Convert PDF to text

PDF-to-Text allows you to extract all the text data from PDF files and further analyze the text or use the text in applications such as question answering. Note that you can save the extracted text into a knowledge-set to avoid redoing the PDF-to-Text step.

On this page, we will introduce the Tool step at Relevance to convert PDF to text.
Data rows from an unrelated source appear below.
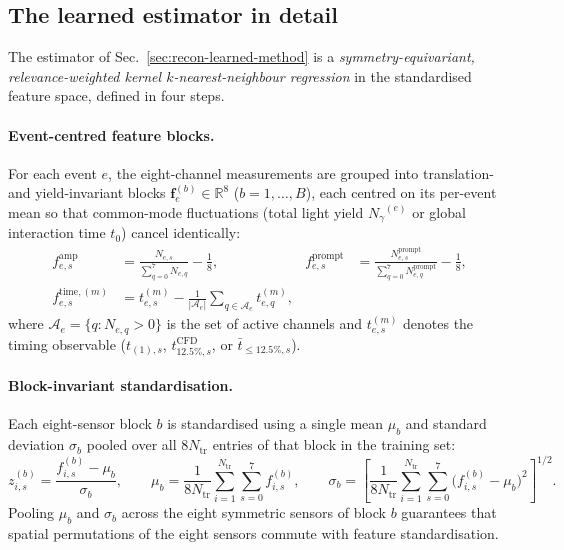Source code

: \documentclass[11pt,a4paper]{article}
\newcommand{\ngam}{\ensuremath{N_{\gamma}}}
\begin{document}
\subsection{The learned estimator in detail}
\label{app:recon-estimator}

The estimator of Sec.~\ref{sec:recon-learned-method} is a
\emph{symmetry-equivariant, relevance-weighted kernel $k$-nearest-neighbour
regression} in the standardised feature space, defined in four steps.

\paragraph{Event-centred feature blocks.}
For each event $e$, the eight-channel measurements are grouped into
translation- and yield-invariant blocks $\mathbf{f}^{(b)}_e \in \mathbb{R}^8$
($b = 1,\dots,B$), each centred on its per-event mean so that common-mode
fluctuations (total light yield $\ngam^{(e)}$ or global interaction time
$t_0$) cancel identically:
\begin{align}
  f^{\mathrm{amp}}_{e,s} &= \frac{N_{e,s}}{\sum_{q=0}^7 N_{e,q}} - \frac{1}{8}, &
  f^{\mathrm{prompt}}_{e,s} &= \frac{N^{\mathrm{prompt}}_{e,s}}{\sum_{q=0}^7 N^{\mathrm{prompt}}_{e,q}} - \frac{1}{8}, \nonumber\\[3pt]
  f^{\mathrm{time},(m)}_{e,s} &= t^{(m)}_{e,s} - \frac{1}{|\mathcal{A}_e|}\sum_{q\in\mathcal{A}_e} t^{(m)}_{e,q}, & &
  \label{eq:feat-blocks}
\end{align}
where $\mathcal{A}_e = \{q : N_{e,q} > 0\}$ is the set of active channels
and $t^{(m)}_{e,s}$ denotes the timing observable ($t_{(1),s}$,
$t^{\mathrm{CFD}}_{12.5\%,s}$, or $\bar t_{\le 12.5\%,s}$).

\paragraph{Block-invariant standardisation.}
Each eight-sensor block $b$ is standardised using a single mean $\mu_b$
and standard deviation $\sigma_b$ pooled over all $8 N_{\mathrm{tr}}$
entries of that block in the training set:
\begin{equation}
  z^{(b)}_{i,s} = \frac{f^{(b)}_{i,s} - \mu_b}{\sigma_b},
  \qquad
  \mu_b = \frac{1}{8 N_{\mathrm{tr}}}\sum_{i=1}^{N_{\mathrm{tr}}}\sum_{s=0}^{7} f^{(b)}_{i,s},
  \qquad
  \sigma_b = \left[\frac{1}{8 N_{\mathrm{tr}}}\sum_{i=1}^{N_{\mathrm{tr}}}\sum_{s=0}^{7}\bigl(f^{(b)}_{i,s}-\mu_b\bigr)^2\right]^{1/2}.
  \label{eq:block-std}
\end{equation}
Pooling $\mu_b$ and $\sigma_b$ across the eight symmetric sensors of
block $b$ guarantees that spatial permutations of the eight sensors
commute with feature standardisation.
\end{document}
How to use Convert PDF to text step

Add the component

Add the PDF to text converter step to your Tool (check how to get started with creating a tool).

File URL

A PDF-to-text converter requires a file as an input. If your file is publicly accessible on the web (i.e. with no authentication or sign-up requirement), simply provide the URL directly or as a text input. Otherwise, you will need to add a File-to-URL input. In either situation, use the {{variable name}} to provide the data to the converter.

PDF to text

Use OCR

OCR (Optical character recognition or optical character reader) is needed for image PDFs (e.g. scanned data). This option uses more credits. So, only activate it for image PDFs.

Available converters

Fast converter: Relevance AI’s default audio and video-to-text converter which is fast and reasonably accurate
Quality converter: Slower and more accurate compared to the previous option

Follow the links below for more information about

How to run a step
How to delete a step
How to configure output
How to configure a default value
How to move a step in a Tool
How to duplicate a step
How to add condition to a step (i.e. execute only if a condition is met)
How to loop a step (i.e. run one step multiple times)

Access the step output

The output is a dictionary with two keys text and number_of_pages containing the extracted text and the number of pages in the file respectively. Below you can see samples where the default name assigned to the step pdf_to_text is used. Note that a step name is different from the step title. Step titles can be found on the top left of steps. A step name is shown on the bottom left, in smaller font and highlighted green.

pdf_to_text.text
pdf_to_text.number_of_pages

Common errors

Unsupported protocol

An error similar to the one noted below indicates that the provided input is not a valid URL.

Error:
Only HTTP(S) protocols are supported

Was this page helpful?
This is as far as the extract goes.